= Your task =
Every line in the material below that includes "JavaScript" should be copied.
Given data: Begin
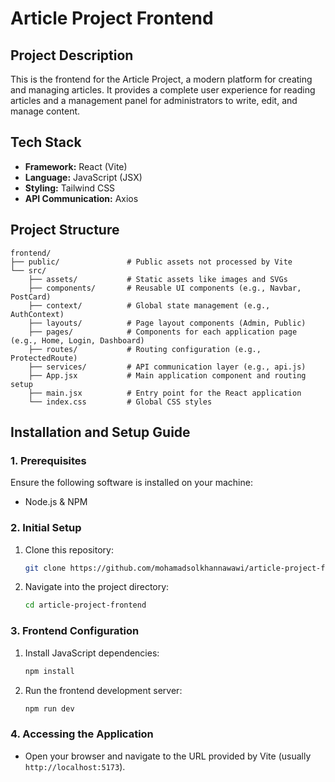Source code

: # Article Project Frontend

## Project Description

This is the frontend for the Article Project, a modern platform for creating and managing articles. It provides a complete user experience for reading articles and a management panel for administrators to write, edit, and manage content.

## Tech Stack

- **Framework:** React (Vite)
- **Language:** JavaScript (JSX)
- **Styling:** Tailwind CSS
- **API Communication:** Axios

## Project Structure

```
frontend/
├── public/               # Public assets not processed by Vite
└── src/
    ├── assets/           # Static assets like images and SVGs
    ├── components/       # Reusable UI components (e.g., Navbar, PostCard)
    ├── context/          # Global state management (e.g., AuthContext)
    ├── layouts/          # Page layout components (Admin, Public)
    ├── pages/            # Components for each application page (e.g., Home, Login, Dashboard)
    ├── routes/           # Routing configuration (e.g., ProtectedRoute)
    ├── services/         # API communication layer (e.g., api.js)
    ├── App.jsx           # Main application component and routing setup
    ├── main.jsx          # Entry point for the React application
    └── index.css         # Global CSS styles
```

## Installation and Setup Guide

### 1. Prerequisites
Ensure the following software is installed on your machine:
- Node.js & NPM

### 2. Initial Setup
1. Clone this repository:
   ```bash
   git clone https://github.com/mohamadsolkhannawawi/article-project-frontend.git
   ```
2. Navigate into the project directory:
   ```bash
   cd article-project-frontend
   ```

### 3. Frontend Configuration
1. Install JavaScript dependencies:
   ```bash
   npm install
   ```
2. Run the frontend development server:
   ```bash
   npm run dev
   ```

### 4. Accessing the Application
- Open your browser and navigate to the URL provided by Vite (usually `http://localhost:5173`).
Given data: End
= Response for this exercise =
- **Language:** JavaScript (JSX)
1. Install JavaScript dependencies:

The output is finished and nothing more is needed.